Author

Myra Baillie

Date of Award

8-1996

Degree Type

Thesis

Degree Name

Master of Arts (MA)

Department

History

Supervisor

R. A. Rempel

Language

English

Abstract

Mary Lily Walker (1863-1913) was Dundee's leading activist in matters of social welfare and social reform during the late Victorian and Edwardian period. As the Honourary Superintendent of the Dundee Social Union (DSU), she initiated a number of social welfare services in Dundee for working class women and children. The Grey Lodge Settlement Association, a bustling community centre in present-day Dundee, owes its origins to Lily Walker.

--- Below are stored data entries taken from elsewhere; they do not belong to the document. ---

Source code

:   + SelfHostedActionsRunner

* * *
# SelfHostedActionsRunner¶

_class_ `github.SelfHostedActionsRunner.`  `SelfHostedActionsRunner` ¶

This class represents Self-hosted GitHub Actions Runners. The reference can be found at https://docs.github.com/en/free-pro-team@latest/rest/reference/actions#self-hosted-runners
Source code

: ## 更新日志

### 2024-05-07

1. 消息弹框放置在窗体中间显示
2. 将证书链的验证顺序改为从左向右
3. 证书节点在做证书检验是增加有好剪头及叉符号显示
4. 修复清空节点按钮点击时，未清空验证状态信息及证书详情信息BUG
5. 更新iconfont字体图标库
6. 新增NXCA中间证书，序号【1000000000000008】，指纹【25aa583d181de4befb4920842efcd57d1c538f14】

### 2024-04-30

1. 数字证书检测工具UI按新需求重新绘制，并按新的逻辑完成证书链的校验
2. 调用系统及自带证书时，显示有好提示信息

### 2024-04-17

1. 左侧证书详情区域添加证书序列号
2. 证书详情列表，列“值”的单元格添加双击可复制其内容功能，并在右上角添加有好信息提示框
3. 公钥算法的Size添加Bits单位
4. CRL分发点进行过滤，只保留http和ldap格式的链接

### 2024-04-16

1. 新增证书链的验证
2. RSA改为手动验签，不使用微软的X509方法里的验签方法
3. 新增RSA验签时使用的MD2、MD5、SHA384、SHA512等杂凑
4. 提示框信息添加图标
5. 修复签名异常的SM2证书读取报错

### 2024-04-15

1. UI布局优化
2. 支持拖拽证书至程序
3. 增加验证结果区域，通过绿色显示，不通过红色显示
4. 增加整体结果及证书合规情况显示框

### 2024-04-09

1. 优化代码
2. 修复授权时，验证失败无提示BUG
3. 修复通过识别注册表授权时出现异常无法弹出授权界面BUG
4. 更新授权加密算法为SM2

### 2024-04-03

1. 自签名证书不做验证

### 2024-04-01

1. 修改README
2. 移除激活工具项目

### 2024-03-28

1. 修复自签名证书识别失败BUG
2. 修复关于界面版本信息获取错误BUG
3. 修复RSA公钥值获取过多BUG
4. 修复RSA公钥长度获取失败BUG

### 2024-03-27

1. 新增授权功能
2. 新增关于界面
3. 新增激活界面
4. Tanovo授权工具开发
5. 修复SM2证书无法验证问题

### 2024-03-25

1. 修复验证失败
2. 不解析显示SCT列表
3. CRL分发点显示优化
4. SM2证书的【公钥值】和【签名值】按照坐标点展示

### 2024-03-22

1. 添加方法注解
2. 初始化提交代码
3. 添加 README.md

Walker was a remarkable Scottish woman, yet until now she has not been the subject of historical study.

This thesis progresses in a broad chronological fashion. Chapter one examines the failure of late nineteenth century philanthropy, and documents Walker's early years until 1889. Chapter two looks in detail at the London settlement house movement of the 1890s. Chapters three and four study Walker's role in the new philanthropy, 1900-1913, examining her contribution to the development of Dundee's social welfare provision. It concludes by critically assessing Walker's achievements.

In summary, the purpose of this thesis is threefold. First, it studies the career of Mary Lily Walker, an important woman in her own right. Second, it reveals the problems faced by women in Scotland when they entered the public sphere as social reform activists. Third, it documents her disillusionment with traditional practices of philanthropy and her recognition of the need for the resources and intervention of the state. Walker's experience was in line with many in late Victorian and Edwardian Britain, and serves as a microcosm of the shift from the philanthropic principles of the nineteenth century to the recognition of the state as an agency for the improvement of the collective good.

This thesis is largely based on archival sources in Dundee. Walker left no diaries or memoirs, and evidence on the DSU is fragmented, especially after 1902. Walker's role, contribution and social philosophy, therefore, has been derived largely from newspaper reports and the minute books of local government bodies. Fortunately, some of her personal letters are preserved in the D'Arcy Wentworth Thompson Papers in the University of St Andrews Library. These letters convey a sense of Walker as a person, and not just as a public figure.